Collection entries:
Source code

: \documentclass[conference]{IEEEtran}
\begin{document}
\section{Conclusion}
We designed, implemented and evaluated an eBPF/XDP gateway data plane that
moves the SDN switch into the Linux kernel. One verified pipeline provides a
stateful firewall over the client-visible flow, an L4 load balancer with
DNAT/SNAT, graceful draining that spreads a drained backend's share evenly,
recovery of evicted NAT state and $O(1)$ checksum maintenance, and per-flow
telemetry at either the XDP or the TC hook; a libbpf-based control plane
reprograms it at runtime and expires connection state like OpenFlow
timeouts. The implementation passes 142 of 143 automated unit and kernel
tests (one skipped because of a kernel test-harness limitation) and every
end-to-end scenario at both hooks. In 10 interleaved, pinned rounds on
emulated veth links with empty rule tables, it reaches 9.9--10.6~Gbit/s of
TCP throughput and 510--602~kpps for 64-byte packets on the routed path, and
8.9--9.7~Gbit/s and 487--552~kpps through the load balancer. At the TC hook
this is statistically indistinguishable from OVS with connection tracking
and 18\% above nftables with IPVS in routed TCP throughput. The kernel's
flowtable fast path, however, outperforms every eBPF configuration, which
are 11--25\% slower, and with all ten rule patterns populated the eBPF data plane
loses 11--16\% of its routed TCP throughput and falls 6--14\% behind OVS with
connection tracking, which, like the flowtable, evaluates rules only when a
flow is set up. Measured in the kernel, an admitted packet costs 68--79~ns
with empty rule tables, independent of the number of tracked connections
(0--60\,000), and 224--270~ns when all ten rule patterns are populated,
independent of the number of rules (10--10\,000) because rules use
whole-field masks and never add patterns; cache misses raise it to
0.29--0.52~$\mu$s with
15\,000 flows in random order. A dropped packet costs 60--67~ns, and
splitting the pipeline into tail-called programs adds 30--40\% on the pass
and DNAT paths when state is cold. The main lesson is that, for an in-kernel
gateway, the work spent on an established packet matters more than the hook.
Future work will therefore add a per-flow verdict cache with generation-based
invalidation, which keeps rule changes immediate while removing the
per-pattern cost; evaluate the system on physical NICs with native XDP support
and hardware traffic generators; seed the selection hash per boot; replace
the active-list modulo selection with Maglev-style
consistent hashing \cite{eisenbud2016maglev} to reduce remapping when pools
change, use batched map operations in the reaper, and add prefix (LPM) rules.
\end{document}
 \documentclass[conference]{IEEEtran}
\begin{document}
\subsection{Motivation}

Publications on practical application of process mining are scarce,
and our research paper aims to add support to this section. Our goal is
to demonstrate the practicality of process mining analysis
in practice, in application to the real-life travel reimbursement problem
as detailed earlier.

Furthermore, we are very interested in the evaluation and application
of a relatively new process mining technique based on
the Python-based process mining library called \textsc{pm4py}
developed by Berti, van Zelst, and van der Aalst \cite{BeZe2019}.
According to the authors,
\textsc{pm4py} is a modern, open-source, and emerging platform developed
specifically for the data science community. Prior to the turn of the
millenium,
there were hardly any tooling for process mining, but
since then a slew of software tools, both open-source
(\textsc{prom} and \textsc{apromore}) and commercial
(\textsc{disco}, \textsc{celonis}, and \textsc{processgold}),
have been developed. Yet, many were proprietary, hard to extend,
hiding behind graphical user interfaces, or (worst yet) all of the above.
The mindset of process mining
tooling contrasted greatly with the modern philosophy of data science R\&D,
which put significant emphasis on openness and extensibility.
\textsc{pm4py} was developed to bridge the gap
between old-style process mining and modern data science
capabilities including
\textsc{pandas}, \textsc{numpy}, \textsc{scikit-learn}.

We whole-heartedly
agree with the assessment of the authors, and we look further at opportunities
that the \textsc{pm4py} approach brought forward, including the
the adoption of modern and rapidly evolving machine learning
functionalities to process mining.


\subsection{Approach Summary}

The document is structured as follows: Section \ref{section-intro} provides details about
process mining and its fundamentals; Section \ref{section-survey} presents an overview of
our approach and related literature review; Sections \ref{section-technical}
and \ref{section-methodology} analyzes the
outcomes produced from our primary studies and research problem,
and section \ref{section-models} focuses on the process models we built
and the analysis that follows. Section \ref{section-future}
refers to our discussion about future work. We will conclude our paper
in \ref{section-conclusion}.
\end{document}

What is being asked: Word for word, restate the lines of the data above that fall between the line holding "15\,000 flows in" and the line holding "According to the", inclusive, and no other lines.

Written solution:
15\,000 flows in random order. A dropped packet costs 60--67~ns, and
splitting the pipeline into tail-called programs adds 30--40\% on the pass
and DNAT paths when state is cold. The main lesson is that, for an in-kernel
gateway, the work spent on an established packet matters more than the hook.
Future work will therefore add a per-flow verdict cache with generation-based
invalidation, which keeps rule changes immediate while removing the
per-pattern cost; evaluate the system on physical NICs with native XDP support
and hardware traffic generators; seed the selection hash per boot; replace
the active-list modulo selection with Maglev-style
consistent hashing \cite{eisenbud2016maglev} to reduce remapping when pools
change, use batched map operations in the reaper, and add prefix (LPM) rules.
\end{document}
 \documentclass[conference]{IEEEtran}
\begin{document}
\subsection{Motivation}

Publications on practical application of process mining are scarce,
and our research paper aims to add support to this section. Our goal is
to demonstrate the practicality of process mining analysis
in practice, in application to the real-life travel reimbursement problem
as detailed earlier.

Furthermore, we are very interested in the evaluation and application
of a relatively new process mining technique based on
the Python-based process mining library called \textsc{pm4py}
developed by Berti, van Zelst, and van der Aalst \cite{BeZe2019}.
According to the authors,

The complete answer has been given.